El gobierno colombiano ha señalado a Enel como el principal responsable del aumento de la inflación en marzo, que alcanzó un 9% en el precio de la generación eléctrica. Esta acusación surge tras la activación de plantas térmicas a precios más altos para compensar la falta de suministro de la planta Betania, que opera la compañía. El presidente Gustavo Petro ha argumentado que la distorsión en los precios de la energía eléctrica fue un factor clave en el aumento de la inflación, que no se puede atribuir únicamente al incremento del salario mínimo del 23,7% decretado por el gobierno.

La Superintendencia de Servicios Públicos de Colombia impuso una multa de $2.847 millones a Enel por irregularidades en la formación de precios de la energía en bolsa. Según las autoridades, la empresa presentó ofertas de precios que no reflejaban los costos reales, lo que provocó un aumento artificial en los precios de la energía. Enel, por su parte, ha defendido su actuación, asegurando que ha cumplido con todas las regulaciones vigentes y que sus operaciones se han realizado de acuerdo a los requerimientos establecidos por las autoridades.

El análisis de Corficolombiana indica que, aunque la reducción en los precios de la energía había contribuido a desacelerar la inflación en los primeros meses del año, el reciente aumento en las tarifas podría revertir esta tendencia. Los hogares colombianos deben prepararse para un posible encarecimiento en los recibos de energía a partir del segundo semestre, especialmente con la llegada del fenómeno de El Niño, que podría afectar la producción hidroeléctrica y, por ende, los precios de la energía.

A pesar de las afirmaciones del gobierno, algunos analistas consideran que culpar a Enel por el aumento de la inflación es simplista. Julio César Vera Díaz, presidente de Xua Energy, ha señalado que el problema es más complejo y está relacionado con la demanda y los costos laborales, que han aumentado significativamente. De hecho, los servicios que dependen de la mano de obra han visto un incremento considerable, lo que también ha contribuido al aumento de la inflación.

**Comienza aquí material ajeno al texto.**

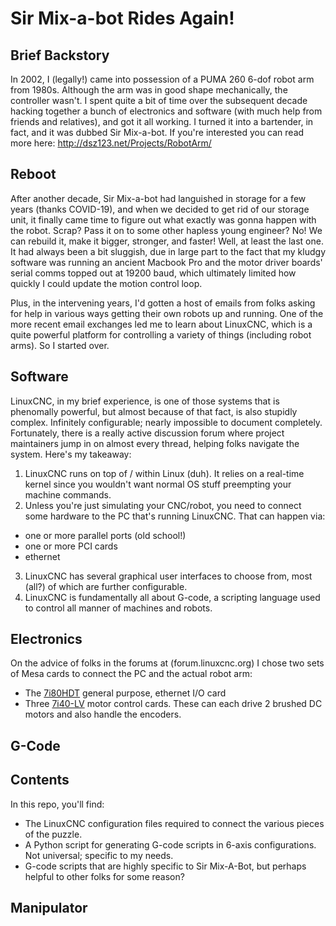# Sir Mix-a-bot Rides Again!

## Brief Backstory

In 2002, I (legally!) came into possession of a PUMA 260 6-dof robot arm from 1980s. Although the arm was in good shape mechanically, the controller wasn't. I spent quite a bit of time over the subsequent decade hacking together a bunch of electronics and software (with much help from friends and relatives), and got it all working. I turned it into a bartender, in fact, and it was dubbed Sir Mix-a-bot. If you're interested you can read more here: http://dsz123.net/Projects/RobotArm/

## Reboot

After another decade, Sir Mix-a-bot had languished in storage for a few years (thanks COVID-19), and when we decided to get rid of our storage unit, it finally came time to figure out what exactly was gonna happen with the robot. Scrap? Pass it on to some other hapless young engineer? No! We can rebuild it, make it bigger, stronger, and faster! Well, at least the last one. It had always been a bit sluggish, due in large part to the fact that my kludgy software was running an ancient Macbook Pro and the motor driver boards' serial comms topped out at 19200 baud, which ultimately limited how quickly I could update the motion control loop.

Plus, in the intervening years, I'd gotten a host of emails from folks asking for help in various ways getting their own robots up and running. One of the more recent email exchanges led me to learn about LinuxCNC, which is a quite powerful platform for controlling a variety of things (including robot arms). So I started over.

## Software

LinuxCNC, in my brief experience, is one of those systems that is phenomally powerful, but almost because of that fact, is also stupidly complex. Infinitely configurable; nearly impossible to document completely. Fortunately, there is a really active discussion forum where project maintainers jump in on almost every thread, helping folks navigate the system. Here's my takeaway:

1. LinuxCNC runs on top of / within Linux (duh). It relies on a real-time kernel since you wouldn't want normal OS stuff preempting your machine commands.
2. Unless you're just simulating your CNC/robot, you need to connect some hardware to the PC that's running LinuxCNC. That can happen via:
  - one or more parallel ports (old school!)
  - one or more PCI cards
  - ethernet
3. LinuxCNC has several graphical user interfaces to choose from, most (all?) of which are further configurable.
4. LinuxCNC is fundamentally all about G-code, a scripting language used to control all manner of machines and robots.

## Electronics

On the advice of folks in the forums at (forum.linuxcnc.org) I chose two sets of Mesa cards to connect the PC and the actual robot arm:
- The [7i80HDT]() general purpose, ethernet I/O card
- Three [7i40-LV]() motor control cards. These can each drive 2 brushed DC motors and also handle the encoders.

## G-Code

## Contents

In this repo, you'll find:
- The LinuxCNC configuration files required to connect the various pieces of the puzzle.
- A Python script for generating G-code scripts in 6-axis configurations. Not universal; specific to my needs.
- G-code scripts that are highly specific to Sir Mix-A-Bot, but perhaps helpful to other folks for some reason?

## Manipulator


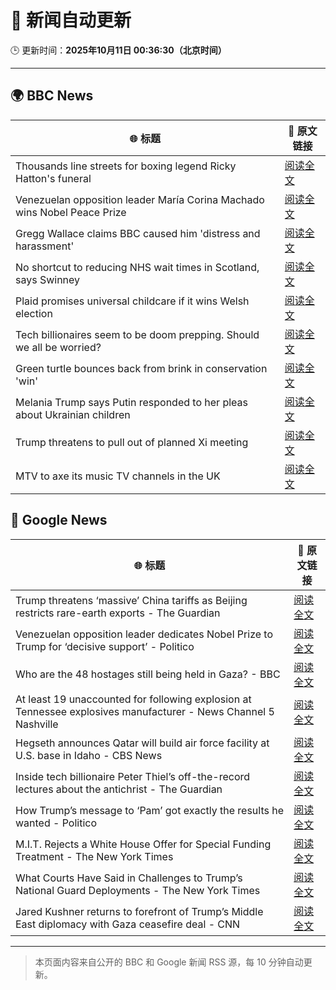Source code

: # 🧠 新闻自动更新

🕒 更新时间：**2025年10月11日 00:36:30（北京时间）**

---

## 🌍 BBC News

| 🌐 标题 | 🔗 原文链接 |
|--------|-------------|
| Thousands line streets for boxing legend Ricky Hatton's funeral | [阅读全文](https://www.bbc.com/news/articles/cvgq2z68n02o?at_medium=RSS&at_campaign=rss) |
| Venezuelan opposition leader María Corina Machado wins Nobel Peace Prize | [阅读全文](https://www.bbc.com/news/articles/c70821201ego?at_medium=RSS&at_campaign=rss) |
| Gregg Wallace claims BBC caused him 'distress and harassment' | [阅读全文](https://www.bbc.com/news/articles/cg7dlem0vdno?at_medium=RSS&at_campaign=rss) |
| No shortcut to reducing NHS wait times in Scotland, says Swinney | [阅读全文](https://www.bbc.com/news/articles/cdr614l6ezlo?at_medium=RSS&at_campaign=rss) |
| Plaid promises universal childcare if it wins Welsh election | [阅读全文](https://www.bbc.com/news/articles/cewnv2xprzko?at_medium=RSS&at_campaign=rss) |
| Tech billionaires seem to be doom prepping. Should we all be worried? | [阅读全文](https://www.bbc.com/news/articles/cly17834524o?at_medium=RSS&at_campaign=rss) |
| Green turtle bounces back from brink in conservation 'win' | [阅读全文](https://www.bbc.com/news/articles/cg426qqqqnro?at_medium=RSS&at_campaign=rss) |
| Melania Trump says Putin responded to her pleas about Ukrainian children | [阅读全文](https://www.bbc.com/news/articles/cj075gq5n81o?at_medium=RSS&at_campaign=rss) |
| Trump threatens to pull out of planned Xi meeting | [阅读全文](https://www.bbc.com/news/articles/cn4wkd7729po?at_medium=RSS&at_campaign=rss) |
| MTV to axe its music TV channels in the UK | [阅读全文](https://www.bbc.com/news/articles/cdr612yz8p0o?at_medium=RSS&at_campaign=rss) |

## 📰 Google News

| 🌐 标题 | 🔗 原文链接 |
|--------|-------------|
| Trump threatens ‘massive’ China tariffs as Beijing restricts rare-earth exports - The Guardian | [阅读全文](https://news.google.com/rss/articles/CBMidkFVX3lxTFByYkJsU09qWjF4QThza2hVbEVob2F5eEpWTnpOdnR6VlFPZG5UU0ZTNXlOdFAwSk5SaHhDa2daOG1TREJlcjhBbVZiUVdZQTFTaURzSkVhM1FnUHRfNUtlb0ItTkg1MThCamlpSkdVQVdSSG1lbUE?oc=5) |
| Venezuelan opposition leader dedicates Nobel Prize to Trump for ‘decisive support’ - Politico | [阅读全文](https://news.google.com/rss/articles/CBMioAFBVV95cUxNcXdadzBOSW1zUEE1VkgyWjRETlYwT3ZuZl9rdzNrVkJWLXRIRzVCN29kaFBJcjRoQUYwYmdFVG5XMXZJb0NfcU1EV2Nod2tRYks0dUQ2bW1NbjZ6cDhFZENBY1NzVmpQb1I2WV8wV0tkcmg3NU1LbTgxRnJWZFdtVldlM1VOWEVWZXQwS0h1ZFVFdkllNUpQUWYxZ2VRd2Iw?oc=5) |
| Who are the 48 hostages still being held in Gaza? - BBC | [阅读全文](https://news.google.com/rss/articles/CBMiWkFVX3lxTFBXUlo1Y21OLXhxeUstcEYxbzdiTElabU9NeUNxUmR2WlRvcjFqeUNnekQ4QlE4QTVNX1lWeFlvYVlNTGhhOUZKeERMN0g2MmR2V3d1NkhzalEyd9IBX0FVX3lxTFBQTkx6NEZMU1VBd2pjS2VRQ2ZnaGFJejhmd1NwRVJkQlZhZzJ5dld5TGMtM1lGUmNOMnZUQ0IzSFIxZS1rZTNSVWk5RWVfU0RaSDlDWWdFa2xJS1UyZ1Vr?oc=5) |
| At least 19 unaccounted for following explosion at Tennessee explosives manufacturer - News Channel 5 Nashville | [阅读全文](https://news.google.com/rss/articles/CBMipwFBVV95cUxOZ0ViNUdZaVZJdEVkUkNDTlFvVHhLWWIwUVZiQ2R1WjhXMDN3UG4zSGQtOS1pTDBkbGdkYUtOZXFvendlMnltR2dQSFRWVmVhMmtydkdUbUFKT01XRC01QmVNX0YyQjRKaDZyTkNoVWVvX0J5NDhoZjMxenowM0kwdjFYZlNmSzVEcDEwOVl3SGxCSVlTWDhwdTFxbXNKSFBQdFJWY1Vvdw?oc=5) |
| Hegseth announces Qatar will build air force facility at U.S. base in Idaho - CBS News | [阅读全文](https://news.google.com/rss/articles/CBMiggFBVV95cUxOZENZVjBZaEJ6WEpURjdHS0JCYjJVRjZiLUczWmdlc3JrOFkxa1NFZHM4bWpBWmo5aXdhQnUzVC1JXzItQVRHVy03QmlKbTNVeDJpdS1WTXUzeVhYdDVtUVdNSFlZS3lYVjN5c0FBMDgteld2d19zckIyTlAzTWRCSWlR0gGHAUFVX3lxTE05T0d6ZXFTSUpPQ2hyZWNQcVppMkU1cTg3NnVFb0Y4QmpwbjFhY2tBSjdqRk9DcXlaYzJQZ1dnaTB3SG1EbjNfRmVlbGRJdDVTSmQ1TFFvQlRHWTZ4Ul9qeG9nZlFsMXE0MXBlVVRhcVMyby1vNmw4b0VzdjBRS3ZxSFV2eXl6QQ?oc=5) |
| Inside tech billionaire Peter Thiel’s off-the-record lectures about the antichrist - The Guardian | [阅读全文](https://news.google.com/rss/articles/CBMihgFBVV95cUxQaEUwTzQxT1FfMnc5TkRNam9WazNLOUJXWTRkRVRiZWZTNDVnNi1VLWNLZlY3VGMyOGgwckJyVnhtaW1USlNUNHgtc3RvXzhFT29ZNjZWUU9TSG5pYWV4MjdIeUxGMkw3QldyWW1fNE1CNC1YMFRfLUk5T1RWNGZuc2I0MGxoZw?oc=5) |
| How Trump’s message to ‘Pam’ got exactly the results he wanted - Politico | [阅读全文](https://news.google.com/rss/articles/CBMijAFBVV95cUxObzl6RlVJUkJ1NVJldlhFaVBES1llMEFLVVFnU0gxaG5Mb052U3JHVk9PSTNFUlZWMktCN0JGVU4wd2dtZGV4RXNseHFib2tYME1tRXQzM3hFTExtb1k3ak5heEVUVXBoOEMtd0tGMFR4MUx1N2ZhYWN4Si1fNmk5OC02RjZlTndCRlpWSQ?oc=5) |
| M.I.T. Rejects a White House Offer for Special Funding Treatment - The New York Times | [阅读全文](https://news.google.com/rss/articles/CBMif0FVX3lxTE42TGtCSFBUNHlUd3BKZVNCcVE2WWZlTVp2cGNXYW1YdFpCRmR5TklGVXRmODF5UmRxRWJ0cGpQSWpuTnp5Vk9jQWwwR2s0V1JjT2dDVGpWSGZFQTEzVndWRjc1M3pab25WUThOMmRoNlZqNVhMN0p0cU5xTC1HbXM?oc=5) |
| What Courts Have Said in Challenges to Trump’s National Guard Deployments - The New York Times | [阅读全文](https://news.google.com/rss/articles/CBMihAFBVV95cUxOTXA3MWRWWUhaRmdmNElXUHVyemxRbjh0eWFoSlVNcGhWS1VEbTdZZlpaVG5EVlZxLXJJd29wb0RMQmxqaXY5MzMxT25pc1hfTkJTQVE2a2lieGJCaGpCdUpLOHNtaHpsVWhyM2g4RmVTVFJQck90T0ozOFYtQnozR0xRMG8?oc=5) |
| Jared Kushner returns to forefront of Trump’s Middle East diplomacy with Gaza ceasefire deal - CNN | [阅读全文](https://news.google.com/rss/articles/CBMieEFVX3lxTE45amN6OFJjVEZXaUNGRkUtUU40TmZBSTRoeFp3U2ROcGI1Z0J6dWxkSjB1Tl8yMTQ5OFJyRDV5T1ppT2JmY2NIUFNPODlmVFdUV2lNUlJrTW9oa2VCZ2JDbm56WFJrNFNVdnpCQ3RZcVA4ME1xb0o1dg?oc=5) |

---
> 本页面内容来自公开的 BBC 和 Google 新闻 RSS 源，每 10 分钟自动更新。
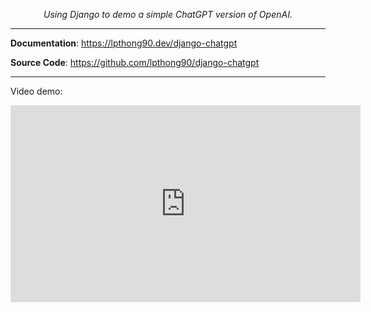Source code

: <p align="center">
    <em>Using Django to demo a simple ChatGPT version of OpenAI.</em>
</p>

---

**Documentation**: <a href="https://lpthong90.dev/django-chatgpt" target="_blank">https://lpthong90.dev/django-chatgpt</a>

**Source  Code**: <a href="https://github.com/lpthong90/django-chatgpt" target="_blank">https://github.com/lpthong90/django-chatgpt</a>

---

Video demo:

<iframe width="560" height="315" src="https://www.youtube.com/embed/aHzL0hrCc-o?si=wd869ETzx44F4H52" title="YouTube video player" frameborder="0" allow="accelerometer; autoplay; clipboard-write; encrypted-media; gyroscope; picture-in-picture; web-share" allowfullscreen></iframe>
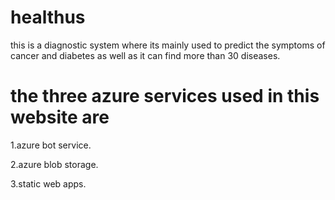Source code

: # healthus 
this is a diagnostic system where its mainly used to predict the symptoms of cancer and diabetes as well as it can find more than 30 diseases.

# the three azure services used in this website are 
1.azure bot service.

2.azure blob storage.

3.static web apps.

En marzo, el rubro de alojamiento y servicios públicos fue el que más impactó en el gasto de los hogares, contribuyendo con 1,29 puntos porcentuales a la inflación total. Además, el sector de alimentos y bebidas no alcohólicas también tuvo un peso significativo, con un incremento del 6,27% en el último año. A medida que se acercan los meses de mayor demanda de energía, los inversores deben estar atentos a cómo las decisiones regulatorias y las condiciones climáticas pueden influir en los precios de la energía y, por ende, en la inflación general del país.